The regulator hinted for the first time that the new proposals could come into force effective from Oct. 1, 2022 in its analysis. Market sources have told S&P Global Commodity Insights that an introduction after Oct. 1 would be too late to avoid the worst retail prices for consumers.

'Alternative' forward curve

In examining the model against its "alternative forward curve", Ofgem assumed stable market conditions comparable to the first six tariff cap periods since its introduction in 2019, but disregarded the latest forward curve in 2022.

"This has been estimated by taking the five-year average of the historical seasonal forward curves between 2017 and 2021 grouped by winters, summers, peak and baseload for electricity and by deriving gas forward prices based on regression analysis," it said.

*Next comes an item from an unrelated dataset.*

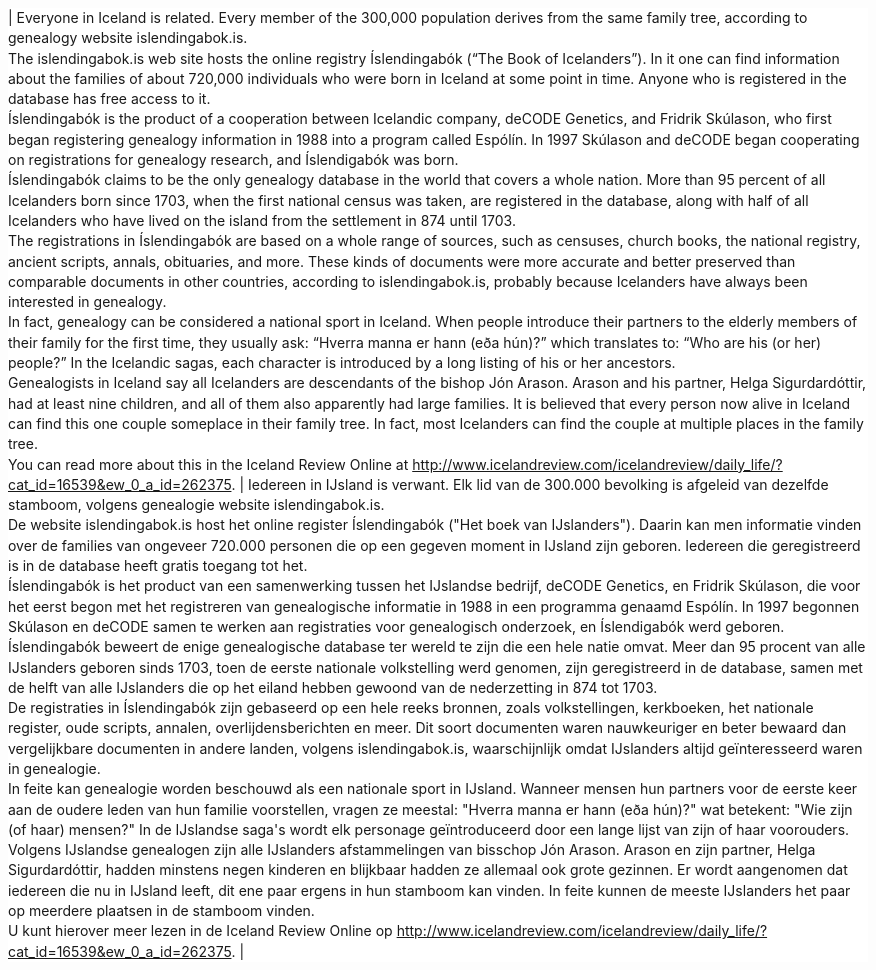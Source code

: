 | Everyone in Iceland is related. Every member of the 300,000 population derives from the same family tree, according to genealogy website islendingabok.is.<br/>The islendingabok.is web site hosts the online registry Íslendingabók (“The Book of Icelanders”). In it one can find information about the families of about 720,000 individuals who were born in Iceland at some point in time. Anyone who is registered in the database has free access to it.<br/>Íslendingabók is the product of a cooperation between Icelandic company, deCODE Genetics, and Fridrik Skúlason, who first began registering genealogy information in 1988 into a program called Espólín. In 1997 Skúlason and deCODE began cooperating on registrations for genealogy research, and Íslendigabók was born.<br/>Íslendingabók claims to be the only genealogy database in the world that covers a whole nation. More than 95 percent of all Icelanders born since 1703, when the first national census was taken, are registered in the database, along with half of all Icelanders who have lived on the island from the settlement in 874 until 1703.<br/>The registrations in Íslendingabók are based on a whole range of sources, such as censuses, church books, the national registry, ancient scripts, annals, obituaries, and more. These kinds of documents were more accurate and better preserved than comparable documents in other countries, according to islendingabok.is, probably because Icelanders have always been interested in genealogy.<br/>In fact, genealogy can be considered a national sport in Iceland. When people introduce their partners to the elderly members of their family for the first time, they usually ask: “Hverra manna er hann (eða hún)?” which translates to: “Who are his (or her) people?” In the Icelandic sagas, each character is introduced by a long listing of his or her ancestors.<br/>Genealogists in Iceland say all Icelanders are descendants of the bishop Jón Arason. Arason and his partner, Helga Sigurdardóttir, had at least nine children, and all of them also apparently had large families. It is believed that every person now alive in Iceland can find this one couple someplace in their family tree. In fact, most Icelanders can find the couple at multiple places in the family tree.<br/>You can read more about this in the Iceland Review Online at http://www.icelandreview.com/icelandreview/daily_life/?cat_id=16539&ew_0_a_id=262375. | Iedereen in IJsland is verwant. Elk lid van de 300.000 bevolking is afgeleid van dezelfde stamboom, volgens genealogie website islendingabok.is.<br/>De website islendingabok.is host het online register Íslendingabók ("Het boek van IJslanders"). Daarin kan men informatie vinden over de families van ongeveer 720.000 personen die op een gegeven moment in IJsland zijn geboren. Iedereen die geregistreerd is in de database heeft gratis toegang tot het.<br/>Íslendingabók is het product van een samenwerking tussen het IJslandse bedrijf, deCODE Genetics, en Fridrik Skúlason, die voor het eerst begon met het registreren van genealogische informatie in 1988 in een programma genaamd Espólín. In 1997 begonnen Skúlason en deCODE samen te werken aan registraties voor genealogisch onderzoek, en Íslendigabók werd geboren.<br/>Íslendingabók beweert de enige genealogische database ter wereld te zijn die een hele natie omvat. Meer dan 95 procent van alle IJslanders geboren sinds 1703, toen de eerste nationale volkstelling werd genomen, zijn geregistreerd in de database, samen met de helft van alle IJslanders die op het eiland hebben gewoond van de nederzetting in 874 tot 1703.<br/>De registraties in Íslendingabók zijn gebaseerd op een hele reeks bronnen, zoals volkstellingen, kerkboeken, het nationale register, oude scripts, annalen, overlijdensberichten en meer. Dit soort documenten waren nauwkeuriger en beter bewaard dan vergelijkbare documenten in andere landen, volgens islendingabok.is, waarschijnlijk omdat IJslanders altijd geïnteresseerd waren in genealogie.<br/>In feite kan genealogie worden beschouwd als een nationale sport in IJsland. Wanneer mensen hun partners voor de eerste keer aan de oudere leden van hun familie voorstellen, vragen ze meestal: "Hverra manna er hann (eða hún)?" wat betekent: "Wie zijn (of haar) mensen?" In de IJslandse saga's wordt elk personage geïntroduceerd door een lange lijst van zijn of haar voorouders.<br/>Volgens IJslandse genealogen zijn alle IJslanders afstammelingen van bisschop Jón Arason. Arason en zijn partner, Helga Sigurdardóttir, hadden minstens negen kinderen en blijkbaar hadden ze allemaal ook grote gezinnen. Er wordt aangenomen dat iedereen die nu in IJsland leeft, dit ene paar ergens in hun stamboom kan vinden. In feite kunnen de meeste IJslanders het paar op meerdere plaatsen in de stamboom vinden.<br/>U kunt hierover meer lezen in de Iceland Review Online op http://www.icelandreview.com/icelandreview/daily_life/?cat_id=16539&ew_0_a_id=262375. |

While the move to quarterly updates would have no impact of consumer bills, the incorporation of backwardation costs "would result in a small increase in consumer energy bills relative to the status quo," Ofgem said in its analysis.

It concluded by saying that using the alternative forward curve resulted in a 1% increase in a typical energy bill once backwardation costs had been incorporated.

According to Platts Market on Close assessments by S&P Global, which have historically proven to be close to Ofgem's assessments of wholesale price in the observation window, the average forward Summer 2022 NBP gas price was 123.569 pence/therm.

For this coming winter, the NBP front season has averaged 244.448 p/th since the current observation window opened in February. The NBP Q4 2022 contract has averaged 231.936 p/th in June-to-date, the start of the proposed quarterly window, and since April 1 has recorded a 241.91 p/th mean.